Top of Material supplied
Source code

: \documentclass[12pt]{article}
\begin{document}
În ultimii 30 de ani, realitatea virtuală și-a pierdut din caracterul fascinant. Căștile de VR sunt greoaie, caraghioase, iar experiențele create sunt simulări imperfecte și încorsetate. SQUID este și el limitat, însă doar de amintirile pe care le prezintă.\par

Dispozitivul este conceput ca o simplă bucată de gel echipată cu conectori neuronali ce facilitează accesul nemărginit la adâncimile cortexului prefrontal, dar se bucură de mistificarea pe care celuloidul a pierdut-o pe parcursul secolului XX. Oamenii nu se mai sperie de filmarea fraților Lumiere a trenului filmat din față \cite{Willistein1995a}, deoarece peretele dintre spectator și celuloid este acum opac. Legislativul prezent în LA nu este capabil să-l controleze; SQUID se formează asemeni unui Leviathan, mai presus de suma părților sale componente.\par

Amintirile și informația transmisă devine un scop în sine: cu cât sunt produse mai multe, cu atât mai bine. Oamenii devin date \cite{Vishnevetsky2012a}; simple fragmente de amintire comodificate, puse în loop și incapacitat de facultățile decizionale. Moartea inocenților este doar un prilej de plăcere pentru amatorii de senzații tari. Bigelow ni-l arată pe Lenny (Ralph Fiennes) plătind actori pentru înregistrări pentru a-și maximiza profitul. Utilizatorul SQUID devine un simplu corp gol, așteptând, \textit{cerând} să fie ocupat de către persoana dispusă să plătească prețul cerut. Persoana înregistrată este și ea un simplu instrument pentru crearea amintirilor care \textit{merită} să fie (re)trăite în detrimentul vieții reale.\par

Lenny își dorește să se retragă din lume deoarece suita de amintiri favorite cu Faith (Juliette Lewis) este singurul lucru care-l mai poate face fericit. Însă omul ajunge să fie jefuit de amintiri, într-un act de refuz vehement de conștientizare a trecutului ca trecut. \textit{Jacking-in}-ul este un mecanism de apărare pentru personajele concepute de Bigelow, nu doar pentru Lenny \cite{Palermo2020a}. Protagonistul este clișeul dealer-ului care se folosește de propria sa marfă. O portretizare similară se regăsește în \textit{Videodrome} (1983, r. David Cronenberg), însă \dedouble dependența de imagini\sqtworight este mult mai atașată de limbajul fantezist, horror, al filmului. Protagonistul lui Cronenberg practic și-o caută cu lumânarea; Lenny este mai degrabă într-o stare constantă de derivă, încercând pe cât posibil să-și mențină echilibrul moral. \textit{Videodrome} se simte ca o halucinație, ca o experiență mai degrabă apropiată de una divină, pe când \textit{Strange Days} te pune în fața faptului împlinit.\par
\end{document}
Bottom of Material supplied
[About this exercise] Whenever a line of the material above contains the string "deoarece", copy that line out.

[Solution to this problem]
Dispozitivul este conceput ca o simplă bucată de gel echipată cu conectori neuronali ce facilitează accesul nemărginit la adâncimile cortexului prefrontal, dar se bucură de mistificarea pe care celuloidul a pierdut-o pe parcursul secolului XX. Oamenii nu se mai sperie de filmarea fraților Lumiere a trenului filmat din față \cite{Willistein1995a}, deoarece peretele dintre spectator și celuloid este acum opac. Legislativul prezent în LA nu este capabil să-l controleze; SQUID se formează asemeni unui Leviathan, mai presus de suma părților sale componente.\par
Lenny își dorește să se retragă din lume deoarece suita de amintiri favorite cu Faith (Juliette Lewis) este singurul lucru care-l mai poate face fericit. Însă omul ajunge să fie jefuit de amintiri, într-un act de refuz vehement de conștientizare a trecutului ca trecut. \textit{Jacking-in}-ul este un mecanism de apărare pentru personajele concepute de Bigelow, nu doar pentru Lenny \cite{Palermo2020a}. Protagonistul este clișeul dealer-ului care se folosește de propria sa marfă. O portretizare similară se regăsește în \textit{Videodrome} (1983, r. David Cronenberg), însă \dedouble dependența de imagini\sqtworight este mult mai atașată de limbajul fantezist, horror, al filmului. Protagonistul lui Cronenberg practic și-o caută cu lumânarea; Lenny este mai degrabă într-o stare constantă de derivă, încercând pe cât posibil să-și mențină echilibrul moral. \textit{Videodrome} se simte ca o halucinație, ca o experiență mai degrabă apropiată de una divină, pe când \textit{Strange Days} te pune în fața faptului împlinit.\par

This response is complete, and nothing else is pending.